Note here that PHC is not anti-technology, it merely requires that the above tests be applied before technological solutions are implemented. Frankly, a great deal of waste and harm could have been avoided if these tests were required for the use of technology generally in health care.
So it is particularly disturbing to see the regular reports of suffering, resulting from the harm and even unnecessary deaths, caused by the overuse and abuse of medical technologies. Just today the FDA MedWatch program has reported another example.

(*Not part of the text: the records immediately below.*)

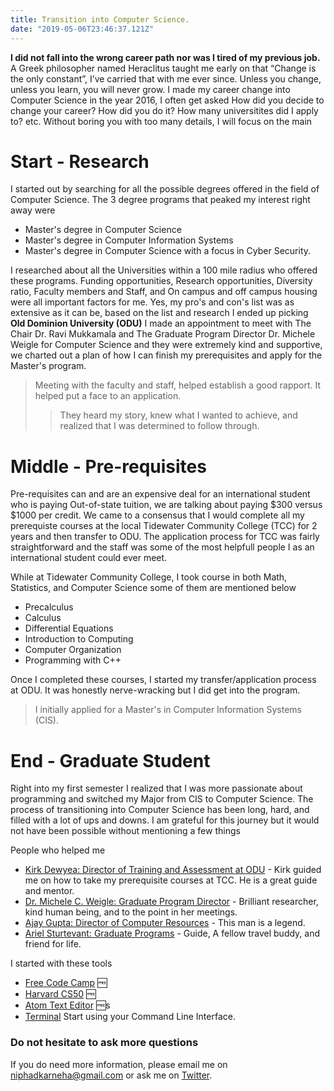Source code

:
 ```yaml
---
title: Transition into Computer Science.
date: "2019-05-06T23:46:37.121Z"
---
```



<strong>I did not fall into the wrong career path nor was I tired of my previous job.</strong> A Greek philosopher named Heraclitus taught me early on that “Change is the only constant”, I’ve carried that with me ever since. Unless you change, unless you learn, you will never grow. I made my career change into Computer Science in the year 2016, I often get asked How did you decide to change your career? How did you do it? How many universitites did I apply to? etc. Without boring you with too many details, I will focus on the main

# Start - Research

I started out by searching for all the possible degrees offered in the field of Computer Science. The 3 degree programs that peaked my interest right away were

+ Master's degree in Computer Science
+ Master's degree in Computer Information Systems
+ Master's degree in Computer Science with a focus in Cyber Security.

I researched about all the Universities within a 100 mile radius who offered these programs. Funding opportunities, Research opportunities, Diversity ratio, Faculty members and Staff, and On campus and off campus housing were all important factors for me. Yes, my pro's and con's list was as extensive as it can be, based on the list and research I ended up picking <strong>Old Dominion University (ODU)</strong> I made an appointment to meet with The Chair Dr. Ravi Mukkamala and The Graduate Program Director Dr. Michele Weigle for Computer Science and they were extremely kind and supportive, we charted out a plan of how I can finish my prerequisites and apply for the Master's program.

> Meeting with the faculty and staff, helped establish a good rapport. It helped put a face to an application.
>>They heard my story, knew what I wanted to achieve, and realized that I was determined to follow through.

# Middle - Pre-requisites

Pre-requisites can and are an expensive deal for an international student who is paying Out-of-state tuition, we are talking about paying $300 versus $1000 per credit. We came to a consensus that I would complete all my prerequiste courses at the local Tidewater Community College (TCC) for 2 years and then transfer to ODU. The application process for TCC was fairly straightforward and the staff was some of the most helpfull people I as an international student could ever meet.

While at Tidewater Community College, I took course in both Math, Statistics, and Computer Science some of them are mentioned below

+ Precalculus
+ Calculus
+ Differential Equations
+ Introduction to Computing
+ Computer Organization
+ Programming with C++

Once I completed these courses, I started my transfer/application process at ODU. It was honestly nerve-wracking but I did get into the program. 

> I initially applied for a Master's in Computer Information Systems (CIS).

# End - Graduate Student

Right into my first semester I realized that I was more passionate about programming and switched my Major from CIS to Computer Science. The process of transitioning into Computer Science has been long, hard, and filled with a lot of ups and downs. I am grateful for this journey but it would not have been possible without mentioning a few things

People who helped me

- [Kirk Dewyea: Director of Training and Assessment at ODU](https://www.odu.edu/directory/people/k/kdewyea) - Kirk guided me on how to take my prerequisite courses at TCC. He is a great guide and mentor.
- [Dr. Michele C. Weigle: Graduate Program Director](https://www.cs.odu.edu/~mweigle/) - Brilliant researcher, kind human being, and to the point in her meetings.
- [Ajay Gupta: Director of Computer Resources](https://www.odu.edu/directory/people/a/ajay) - This man is a legend.
- [Ariel Sturtevant: Graduate Programs](https://www.odu.edu/directory/people/a/astur001) - Guide, A fellow travel buddy, and friend for life.

I started with these tools

- [Free Code Camp](https://www.freecodecamp.org/) 🆓
- [Harvard CS50](https://cs50.harvard.edu/college/) 🆓
- [Atom Text Editor](https://atom.io/) 🆓s
- [Terminal](https://github.com/0nn0/terminal-mac-cheatsheet#english-version) Start using your Command Line Interface.

### Do not hesitate to ask more questions

If you do need more information, please email me on [niphadkarneha@gmail.com](niphadkarneha@gmail.com) or ask me on [Twitter](https://twitter.com/NiphadkarNeha).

Consider the following report.
MedWatch – The FDA Safety Information and Adverse Event Reporting Program
Mallinckrodt, Palatin Technologies and FDA notified healthcare professionals of postmarketing reports of serious and life-threatening cardiopulmonary events following the administration of NeutroSpec [Technetium (99m Tc) fanolesomab],a radiodiagnostic agent consisting of a murine IgM monoclonal antibody formulated to be labeled with technetium,indicated for scintigraphic imaging of patients with equivocal signs and symptoms of appendicitis who are five years of age or older.
Onset of these events generally occurred within minutes of injection and included two deaths attributed to cardiopulmonary failure within 30 minutes of injection. Additional cases of serious cardiopulmonary events including cardiac arrest, hypoxia, dyspnea and hypotension required resuscitation with fluids, vasopressors, and oxygen.
Any patient who receives NeutroSpec should be closely monitored for at least one hour following product administration. Resuscitation equipment and appropriately trained personnel must be readily available during this time.
Patients with underlying cardiopulmonary conditions may be at higher risk for serious complication. NeutroSpec administration to these patients should only follow careful consideration of the known and potential risks and benefits, including the possibly higher risks.
So what is this saying? It says that doctors are seriously injuring and even killing people by using advanced radiologic imaging technologies. To do what exactly, just why are these techniques being used? Astonishingly, it is to make diagnosing appendicitis easier in cases where they have difficulty confirming that is the real problem!
What is going on here? Are they all mad? Diagnosing appendicitis has never presented much of a challenge as far as I’m concerned; it’s really quite straight forward. Could it be that doctors are now so poorly trained? Or could it be just another way of justifying exhorbitant medical bills? Do they use the technology simply because they can? Is it more prestigious?
I’m certain that the reasons are many and complex. I’m just as certain that they are unacceptable. I have no sympathy for the doctor who has to tell parents that their child who was thought to possibly have appendicitis is now in intensive care, or dead, because the doctor decided to use an advanced, expensive, dangerous and totally unnecessary technology to clarify the diagnosis. My sympathies are entirely with the parents.
The real costs of medical technologies are therefore many. There are opportunity costs to consider, measurable in financial, lifestyle and health outcome terms. Importantly, there are costs in terms of increased suffering and death that result directly from the use and abuse of medical technologies. In my view, the use of medical technologies simply must not be left so largely in the inadequately policed hands of the medical profession.